[swift-evolution] executing a string
razielim at gmail.com
Thu Jul 14 22:34:40 CDT 2016
> On 14 Jul 2016, at 17:48, Ford Prefect via swift-evolution <swift-evolution at swift.org> wrote:
> One of the major security flaws of Obj C is
> the ability to convert a string into a selector, which
> permits using private methods by constructing selectors
> at runtime long after the app store review has been completed.
> Does Swift do away with that? I understand it doesn't
> use selectors per se but is there an analogous mechanism?
> swift-evolution mailing list
> swift-evolution at swift.org
As has been pointed out, Swift selectors are already much safer. I believe you can still convert a string to a selector, but really…
I wouldn’t call it a security flaw. Objects in Obj-C are free to pass messages around fairly loosely - sometimes the method you are trying to call doesn’t even exist but will be dynamically created and hooked up at runtime when you call it. This is a good article to learn more about how powerful Obj-C’s messaging system is: https://www.mikeash.com/pyblog/friday-qa-2009-03-27-objective-c-message-forwarding.html
It’s only a security flaw if you can somehow perform privileged operations from doing that. I’m not sure how the jailbreak community actually implements it, but I’d assume that to write out to system/non-app files they would need to disable sandboxing, which is what really gives you the security that apps won’t grab your data or make persistent changes outside of their own containers, or talk to the network when they shouldn’t (see: iOS keyboard extensions).
Yeah, you can call non-public APIs. That’s true in basically all software. The reason Apple discourages it isn’t for security - it’s so they don’t have to maintain code they never promised to maintain. It leads to more stable and reliable software.
It’s not really an undocumented API (really an undocumented behaviour), but there’s a famous lesson from Microsoft about this:
> Windows 95? No problem. Nice new 32 bit API, but it still ran old 16 bit software perfectly. Microsoft obsessed about this, spending a big chunk of change testing every old program they could find with Windows 95. Jon Ross, who wrote the original version of SimCity for Windows 3.x, told me that he accidentally left a bug in SimCity where he read memory that he had just freed. Yep. It worked fine on Windows 3.x, because the memory never went anywhere. Here's the amazing part: On beta versions of Windows 95, SimCity wasn't working in testing. Microsoft tracked down the bug and added specific code to Windows 95 that looks for SimCity. If it finds SimCity running, it runs the memory allocator in a special mode that doesn't free memory right away. That's the kind of obsession with backward compatibility that made people willing to upgrade to Windows 95.

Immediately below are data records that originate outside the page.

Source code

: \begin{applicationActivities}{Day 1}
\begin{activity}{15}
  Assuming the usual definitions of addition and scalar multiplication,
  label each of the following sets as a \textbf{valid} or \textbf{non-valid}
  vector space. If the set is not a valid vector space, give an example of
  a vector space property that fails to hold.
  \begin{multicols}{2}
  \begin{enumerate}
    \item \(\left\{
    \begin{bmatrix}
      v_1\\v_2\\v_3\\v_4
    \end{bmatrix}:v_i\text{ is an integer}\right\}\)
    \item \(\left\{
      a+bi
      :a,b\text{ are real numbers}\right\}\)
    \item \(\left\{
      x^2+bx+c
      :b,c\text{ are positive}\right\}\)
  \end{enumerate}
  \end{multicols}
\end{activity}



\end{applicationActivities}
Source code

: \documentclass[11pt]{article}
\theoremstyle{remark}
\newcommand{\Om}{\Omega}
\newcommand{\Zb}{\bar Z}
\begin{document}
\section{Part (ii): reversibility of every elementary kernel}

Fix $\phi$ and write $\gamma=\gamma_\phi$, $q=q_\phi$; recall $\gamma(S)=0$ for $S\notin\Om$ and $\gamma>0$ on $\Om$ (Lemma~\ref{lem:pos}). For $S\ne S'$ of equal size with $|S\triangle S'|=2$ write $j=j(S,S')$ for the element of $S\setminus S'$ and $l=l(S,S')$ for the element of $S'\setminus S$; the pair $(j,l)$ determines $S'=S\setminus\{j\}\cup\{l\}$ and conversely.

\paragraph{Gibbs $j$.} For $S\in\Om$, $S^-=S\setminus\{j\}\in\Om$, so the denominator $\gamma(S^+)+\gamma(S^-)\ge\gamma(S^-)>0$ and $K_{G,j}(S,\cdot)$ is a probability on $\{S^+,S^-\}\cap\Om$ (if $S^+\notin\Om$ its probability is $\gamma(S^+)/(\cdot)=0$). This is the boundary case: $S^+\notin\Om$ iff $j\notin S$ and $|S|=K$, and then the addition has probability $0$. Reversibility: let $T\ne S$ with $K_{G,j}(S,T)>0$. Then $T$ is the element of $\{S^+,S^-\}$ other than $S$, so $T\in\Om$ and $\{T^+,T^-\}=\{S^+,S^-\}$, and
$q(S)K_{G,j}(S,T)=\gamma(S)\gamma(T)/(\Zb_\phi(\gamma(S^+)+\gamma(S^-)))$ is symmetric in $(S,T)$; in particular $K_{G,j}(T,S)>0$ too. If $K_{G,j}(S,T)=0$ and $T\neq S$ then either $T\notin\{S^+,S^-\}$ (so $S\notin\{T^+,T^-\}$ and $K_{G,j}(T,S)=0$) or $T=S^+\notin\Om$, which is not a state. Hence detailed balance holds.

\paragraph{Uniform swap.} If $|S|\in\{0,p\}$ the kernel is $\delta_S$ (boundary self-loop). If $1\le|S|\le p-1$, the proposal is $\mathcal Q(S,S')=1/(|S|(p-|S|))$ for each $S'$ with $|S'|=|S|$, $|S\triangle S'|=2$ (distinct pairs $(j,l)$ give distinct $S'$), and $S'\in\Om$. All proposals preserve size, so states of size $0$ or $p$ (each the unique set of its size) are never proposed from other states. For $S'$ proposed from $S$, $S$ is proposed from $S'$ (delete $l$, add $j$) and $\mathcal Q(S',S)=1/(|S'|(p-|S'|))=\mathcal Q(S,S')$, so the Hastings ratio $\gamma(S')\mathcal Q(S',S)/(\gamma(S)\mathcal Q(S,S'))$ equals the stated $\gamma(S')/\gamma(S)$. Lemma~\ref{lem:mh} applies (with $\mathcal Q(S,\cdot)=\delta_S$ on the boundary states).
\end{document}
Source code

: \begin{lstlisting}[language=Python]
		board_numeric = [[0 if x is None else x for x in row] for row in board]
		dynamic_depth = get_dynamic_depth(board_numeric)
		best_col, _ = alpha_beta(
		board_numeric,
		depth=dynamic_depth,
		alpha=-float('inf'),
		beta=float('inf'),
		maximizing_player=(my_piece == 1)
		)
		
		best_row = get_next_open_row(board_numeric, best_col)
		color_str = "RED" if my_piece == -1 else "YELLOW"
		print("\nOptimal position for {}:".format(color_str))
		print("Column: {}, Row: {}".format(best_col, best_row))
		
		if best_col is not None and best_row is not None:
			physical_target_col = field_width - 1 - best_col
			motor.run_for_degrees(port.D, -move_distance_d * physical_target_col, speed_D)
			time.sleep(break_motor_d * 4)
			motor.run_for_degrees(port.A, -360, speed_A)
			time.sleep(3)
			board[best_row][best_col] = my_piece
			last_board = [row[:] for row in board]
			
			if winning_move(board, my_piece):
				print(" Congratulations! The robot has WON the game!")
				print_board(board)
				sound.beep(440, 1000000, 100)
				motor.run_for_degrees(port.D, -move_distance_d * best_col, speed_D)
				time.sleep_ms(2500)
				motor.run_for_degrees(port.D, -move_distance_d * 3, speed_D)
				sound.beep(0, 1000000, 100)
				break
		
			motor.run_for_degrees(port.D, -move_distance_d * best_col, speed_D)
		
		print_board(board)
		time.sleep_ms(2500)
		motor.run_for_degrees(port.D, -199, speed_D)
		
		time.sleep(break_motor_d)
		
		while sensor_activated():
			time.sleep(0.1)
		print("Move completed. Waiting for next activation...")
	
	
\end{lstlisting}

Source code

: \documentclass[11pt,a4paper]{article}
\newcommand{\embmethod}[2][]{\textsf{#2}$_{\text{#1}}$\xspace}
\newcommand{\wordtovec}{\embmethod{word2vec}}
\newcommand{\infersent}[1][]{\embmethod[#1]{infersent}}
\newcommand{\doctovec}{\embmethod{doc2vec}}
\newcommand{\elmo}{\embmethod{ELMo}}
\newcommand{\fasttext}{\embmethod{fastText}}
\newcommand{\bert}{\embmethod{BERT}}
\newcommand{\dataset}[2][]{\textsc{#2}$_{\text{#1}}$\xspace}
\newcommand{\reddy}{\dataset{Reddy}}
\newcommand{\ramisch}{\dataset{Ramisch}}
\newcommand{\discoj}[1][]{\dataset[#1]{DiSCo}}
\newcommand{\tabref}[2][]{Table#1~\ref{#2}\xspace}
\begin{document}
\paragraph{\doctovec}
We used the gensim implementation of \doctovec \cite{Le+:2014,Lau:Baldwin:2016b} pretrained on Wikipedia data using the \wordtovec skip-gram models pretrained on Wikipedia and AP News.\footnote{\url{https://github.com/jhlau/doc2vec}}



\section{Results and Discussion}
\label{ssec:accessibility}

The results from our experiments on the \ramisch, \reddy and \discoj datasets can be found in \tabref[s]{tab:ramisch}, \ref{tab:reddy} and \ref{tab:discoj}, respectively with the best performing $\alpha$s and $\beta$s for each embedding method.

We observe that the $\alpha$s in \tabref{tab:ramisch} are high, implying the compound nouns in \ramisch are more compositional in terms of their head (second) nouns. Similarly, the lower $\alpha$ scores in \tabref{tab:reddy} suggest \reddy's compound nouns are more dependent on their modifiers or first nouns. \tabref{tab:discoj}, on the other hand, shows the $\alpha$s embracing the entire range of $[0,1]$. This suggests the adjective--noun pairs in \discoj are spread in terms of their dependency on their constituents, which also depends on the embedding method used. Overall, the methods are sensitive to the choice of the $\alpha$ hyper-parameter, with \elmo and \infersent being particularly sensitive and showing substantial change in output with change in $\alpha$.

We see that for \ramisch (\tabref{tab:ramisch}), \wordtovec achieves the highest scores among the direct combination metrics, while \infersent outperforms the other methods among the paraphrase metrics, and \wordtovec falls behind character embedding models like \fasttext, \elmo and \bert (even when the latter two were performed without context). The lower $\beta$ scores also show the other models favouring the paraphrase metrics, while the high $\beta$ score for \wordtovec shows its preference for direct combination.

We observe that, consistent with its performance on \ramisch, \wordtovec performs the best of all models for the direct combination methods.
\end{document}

If you like that, Raymond Chen’s oldnewthing is a great source of Microsoft technical war-stories (https://blogs.msdn.microsoft.com/oldnewthing/). But anyway, nobody wants that kind of headache, and then having to maintain those hacks for who-knows-how-long? That’s why they’re so strict about using official APIs and documented behaviour - because if you don’t, you’ll have to choose between breaking software and making users unhappy, or maintaining a collection of hacks to present the illusion of the old, never-intended-to-be-final behaviour.